Welcome to the boards fellow FFA  
I`m one of the girls who has a thing with big soft bellies, too. Well, with time you´ll get used to it and wont have any probs to admit it to everyone. At least I dont have some anymore. I dont explicitly tell people that I get turned on by the thought of a guy gaining, but I havent any trouble to tell them I like big man :wubu: 
But before I got internet and found other FFAs and information about the topic it wasnt more then a secret desire.


----------



## Fuzzy Necromancer (Jan 7, 2007)

Be open if you will. I think this society has conditioned people to be more accepting of girls with unexpected turn-ons. 

Also remember, no matter how awkward it gets, don't be afraid to appear with a fat guy in public. If you date somebody but don't show them because it's to embarassing to be seen with a fatty, you deserve a kick in the shins and a punch in the boobs.


----------



## Love.Metal (Jan 7, 2007)

Fuzzy Necromancer said:


> Be open if you will. I think this society has conditioned people to be more accepting of girls with unexpected turn-ons.
> 
> Also remember, no matter how awkward it gets, don't be afraid to appear with a fat guy in public. If you date somebody but don't show them because it's to embarassing to be seen with a fatty, you deserve a kick in the shins and a punch in the boobs.

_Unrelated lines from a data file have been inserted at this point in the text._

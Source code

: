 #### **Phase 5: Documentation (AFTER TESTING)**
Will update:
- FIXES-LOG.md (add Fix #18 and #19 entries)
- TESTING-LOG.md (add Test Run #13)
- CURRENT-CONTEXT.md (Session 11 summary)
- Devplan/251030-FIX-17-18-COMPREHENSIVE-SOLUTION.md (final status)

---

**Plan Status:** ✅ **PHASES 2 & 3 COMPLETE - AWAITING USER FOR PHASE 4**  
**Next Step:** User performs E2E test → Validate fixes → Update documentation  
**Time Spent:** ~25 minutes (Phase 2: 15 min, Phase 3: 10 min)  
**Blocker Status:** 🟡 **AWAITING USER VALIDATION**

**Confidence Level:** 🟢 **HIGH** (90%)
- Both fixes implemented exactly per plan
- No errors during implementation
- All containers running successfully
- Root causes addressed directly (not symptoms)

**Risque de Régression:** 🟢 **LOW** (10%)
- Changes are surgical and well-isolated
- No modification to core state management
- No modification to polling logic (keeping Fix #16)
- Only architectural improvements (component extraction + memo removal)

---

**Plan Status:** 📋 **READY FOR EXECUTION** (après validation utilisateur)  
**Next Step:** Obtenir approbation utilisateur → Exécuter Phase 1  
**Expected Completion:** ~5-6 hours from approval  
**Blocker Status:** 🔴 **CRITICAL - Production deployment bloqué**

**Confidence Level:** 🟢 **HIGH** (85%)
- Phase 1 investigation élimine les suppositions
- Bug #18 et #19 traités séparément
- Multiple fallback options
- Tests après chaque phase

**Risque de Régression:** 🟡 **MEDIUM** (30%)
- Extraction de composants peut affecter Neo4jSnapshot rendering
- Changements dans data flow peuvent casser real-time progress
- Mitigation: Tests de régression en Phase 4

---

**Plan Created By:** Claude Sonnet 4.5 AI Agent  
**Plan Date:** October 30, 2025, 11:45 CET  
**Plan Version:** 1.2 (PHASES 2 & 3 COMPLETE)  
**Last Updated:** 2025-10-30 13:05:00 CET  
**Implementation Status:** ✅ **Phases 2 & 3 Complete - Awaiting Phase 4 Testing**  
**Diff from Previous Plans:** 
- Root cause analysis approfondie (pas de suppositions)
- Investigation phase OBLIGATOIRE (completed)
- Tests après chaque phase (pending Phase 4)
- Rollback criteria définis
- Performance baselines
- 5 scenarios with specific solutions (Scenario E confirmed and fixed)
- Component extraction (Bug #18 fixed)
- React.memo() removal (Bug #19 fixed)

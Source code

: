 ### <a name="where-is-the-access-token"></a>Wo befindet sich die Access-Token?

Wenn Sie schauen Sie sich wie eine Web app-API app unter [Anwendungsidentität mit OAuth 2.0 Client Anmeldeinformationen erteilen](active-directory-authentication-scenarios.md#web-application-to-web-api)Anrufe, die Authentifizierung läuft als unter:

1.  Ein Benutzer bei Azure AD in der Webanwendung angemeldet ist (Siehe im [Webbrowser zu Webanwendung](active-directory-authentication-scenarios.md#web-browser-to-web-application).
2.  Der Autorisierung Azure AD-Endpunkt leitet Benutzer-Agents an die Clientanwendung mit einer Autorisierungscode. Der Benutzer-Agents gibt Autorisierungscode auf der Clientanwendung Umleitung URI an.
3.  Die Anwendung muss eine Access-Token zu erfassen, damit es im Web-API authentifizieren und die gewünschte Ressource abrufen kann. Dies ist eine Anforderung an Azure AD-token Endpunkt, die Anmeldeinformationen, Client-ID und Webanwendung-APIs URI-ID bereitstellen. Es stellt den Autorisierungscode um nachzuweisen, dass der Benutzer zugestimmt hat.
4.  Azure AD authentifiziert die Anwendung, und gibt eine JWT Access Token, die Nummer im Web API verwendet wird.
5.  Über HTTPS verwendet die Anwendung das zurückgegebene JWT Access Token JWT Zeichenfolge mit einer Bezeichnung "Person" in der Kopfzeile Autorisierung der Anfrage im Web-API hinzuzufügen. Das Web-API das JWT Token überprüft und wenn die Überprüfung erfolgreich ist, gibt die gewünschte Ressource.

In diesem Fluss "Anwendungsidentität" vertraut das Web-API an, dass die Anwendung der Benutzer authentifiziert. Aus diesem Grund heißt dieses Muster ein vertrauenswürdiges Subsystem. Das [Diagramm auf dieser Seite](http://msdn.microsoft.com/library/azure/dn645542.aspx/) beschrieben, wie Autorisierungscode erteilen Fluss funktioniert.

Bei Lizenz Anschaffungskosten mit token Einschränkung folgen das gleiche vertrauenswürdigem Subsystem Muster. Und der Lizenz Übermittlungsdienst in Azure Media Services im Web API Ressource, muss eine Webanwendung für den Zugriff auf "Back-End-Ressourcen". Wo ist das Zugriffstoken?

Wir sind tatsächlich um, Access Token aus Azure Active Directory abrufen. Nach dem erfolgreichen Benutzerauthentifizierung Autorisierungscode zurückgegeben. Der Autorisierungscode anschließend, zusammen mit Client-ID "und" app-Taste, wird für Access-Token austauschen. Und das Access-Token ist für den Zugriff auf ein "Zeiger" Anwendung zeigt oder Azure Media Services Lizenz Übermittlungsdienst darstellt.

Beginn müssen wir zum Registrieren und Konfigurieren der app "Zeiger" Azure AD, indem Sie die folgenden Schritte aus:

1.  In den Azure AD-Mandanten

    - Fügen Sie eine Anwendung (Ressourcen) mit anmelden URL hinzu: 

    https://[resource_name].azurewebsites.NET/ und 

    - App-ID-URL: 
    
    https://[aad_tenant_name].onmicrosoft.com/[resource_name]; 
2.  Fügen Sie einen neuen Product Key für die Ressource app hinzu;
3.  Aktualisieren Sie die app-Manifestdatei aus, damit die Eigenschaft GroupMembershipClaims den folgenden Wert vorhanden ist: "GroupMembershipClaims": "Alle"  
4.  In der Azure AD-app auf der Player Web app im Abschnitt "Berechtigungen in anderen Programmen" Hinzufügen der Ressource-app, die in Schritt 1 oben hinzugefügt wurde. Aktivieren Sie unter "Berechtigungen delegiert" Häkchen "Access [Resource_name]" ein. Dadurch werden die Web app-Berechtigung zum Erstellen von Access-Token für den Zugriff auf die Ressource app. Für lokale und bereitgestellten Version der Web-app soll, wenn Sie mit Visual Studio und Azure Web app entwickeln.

Don't worry, I LOVE showing my man off, I take him out every chance I get just to see the other girls' jealous stares  

*Thanks for the support, everyone!!! Much appreciated*


----------



## kattylee (Jan 7, 2007)

Any update on the pics?


----------



## Love.Metal (Jan 7, 2007)

kattylee said:


> Any update on the pics?



Well Kattylee, for you, I snuck in the bedroom and took some pics while he was sleeping. Unfortunately, since he's laying down at an interesting angle, his belly doesn't look very impressive  
I'll try and post them here in a minute, first time attempting to post a pic, so bear with me!


----------



## Love.Metal (Jan 7, 2007)

I sure hope these attatchments work, my sincere apologies if they don't.
If they do, and you are able to view them, then this is my bf (he was sleeping):
6'0, 320 lbs. :smitten:
Since he's laying down, his belly isn't that impressive, I'll try and take some standing ones soon. Sorry they are almost the same, I couldn't do much with that pose! :doh: 

View attachment FE256BA1-0190-E3BE-614FDE58387D6E67.jpg


View attachment FE2978A8-0E39-A17B-8A348715A6547699.jpg


----------



## Skinny_FFA (Jan 7, 2007)

hmmmm yummy! :eat2:


----------



## kattylee (Jan 7, 2007)

His belly looks great! Thanks for posting x


----------



## Tad (Jan 8, 2007)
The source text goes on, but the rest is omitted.